- **Exercise objective**: Pull every line with "https" from the data below and copy it.

- **Task data**:

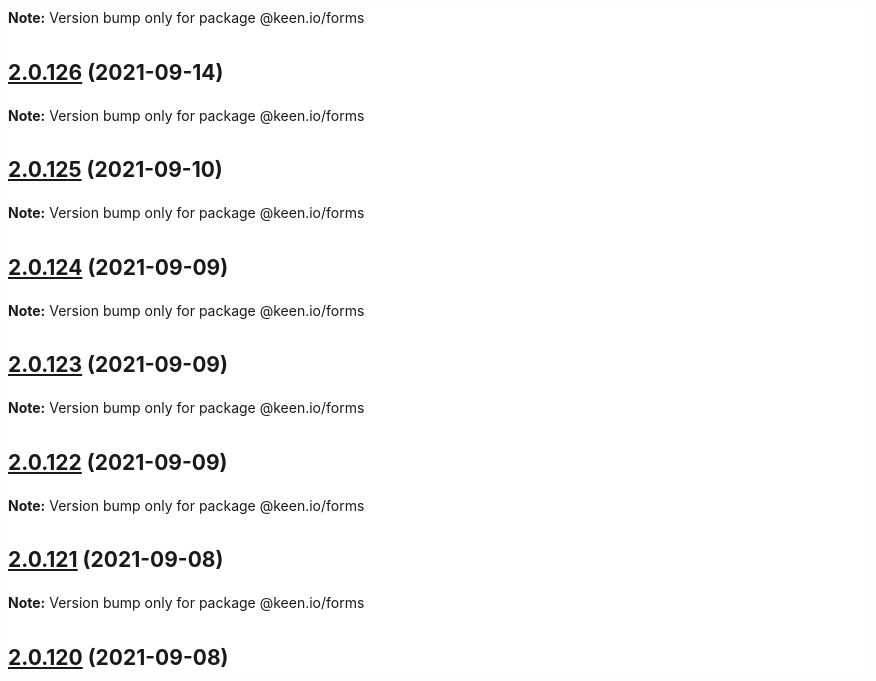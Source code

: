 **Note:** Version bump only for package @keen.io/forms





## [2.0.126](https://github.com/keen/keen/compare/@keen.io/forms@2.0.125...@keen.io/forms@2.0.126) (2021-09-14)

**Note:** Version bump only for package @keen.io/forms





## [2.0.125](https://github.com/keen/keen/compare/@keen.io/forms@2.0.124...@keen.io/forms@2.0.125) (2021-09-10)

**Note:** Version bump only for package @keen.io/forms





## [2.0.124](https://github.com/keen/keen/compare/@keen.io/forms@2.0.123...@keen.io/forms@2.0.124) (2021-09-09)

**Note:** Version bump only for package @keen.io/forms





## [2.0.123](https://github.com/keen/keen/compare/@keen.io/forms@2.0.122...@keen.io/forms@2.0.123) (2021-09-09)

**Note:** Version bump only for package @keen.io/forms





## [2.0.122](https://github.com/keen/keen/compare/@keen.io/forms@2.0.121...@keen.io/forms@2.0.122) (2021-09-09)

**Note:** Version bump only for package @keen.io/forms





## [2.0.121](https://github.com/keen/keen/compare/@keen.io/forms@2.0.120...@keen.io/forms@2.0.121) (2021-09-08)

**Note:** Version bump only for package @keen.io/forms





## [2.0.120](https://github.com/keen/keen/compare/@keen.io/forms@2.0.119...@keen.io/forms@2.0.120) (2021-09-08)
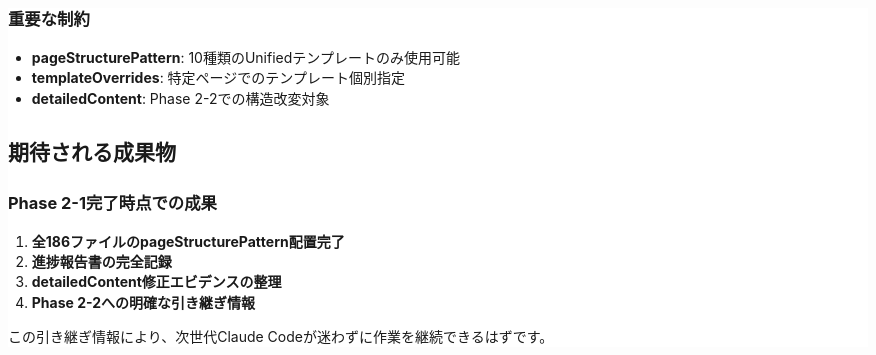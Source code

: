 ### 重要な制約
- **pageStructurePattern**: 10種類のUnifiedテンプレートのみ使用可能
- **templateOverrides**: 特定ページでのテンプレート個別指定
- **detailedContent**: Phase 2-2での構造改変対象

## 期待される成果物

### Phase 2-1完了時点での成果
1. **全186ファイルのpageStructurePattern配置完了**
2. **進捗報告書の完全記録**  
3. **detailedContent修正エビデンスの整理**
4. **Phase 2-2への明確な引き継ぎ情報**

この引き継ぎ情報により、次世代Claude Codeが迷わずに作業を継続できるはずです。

- **Output**:
## [2.0.126](https://github.com/keen/keen/compare/@keen.io/forms@2.0.125...@keen.io/forms@2.0.126) (2021-09-14)
## [2.0.125](https://github.com/keen/keen/compare/@keen.io/forms@2.0.124...@keen.io/forms@2.0.125) (2021-09-10)
## [2.0.124](https://github.com/keen/keen/compare/@keen.io/forms@2.0.123...@keen.io/forms@2.0.124) (2021-09-09)
## [2.0.123](https://github.com/keen/keen/compare/@keen.io/forms@2.0.122...@keen.io/forms@2.0.123) (2021-09-09)
## [2.0.122](https://github.com/keen/keen/compare/@keen.io/forms@2.0.121...@keen.io/forms@2.0.122) (2021-09-09)
## [2.0.121](https://github.com/keen/keen/compare/@keen.io/forms@2.0.120...@keen.io/forms@2.0.121) (2021-09-08)
## [2.0.120](https://github.com/keen/keen/compare/@keen.io/forms@2.0.119...@keen.io/forms@2.0.120) (2021-09-08)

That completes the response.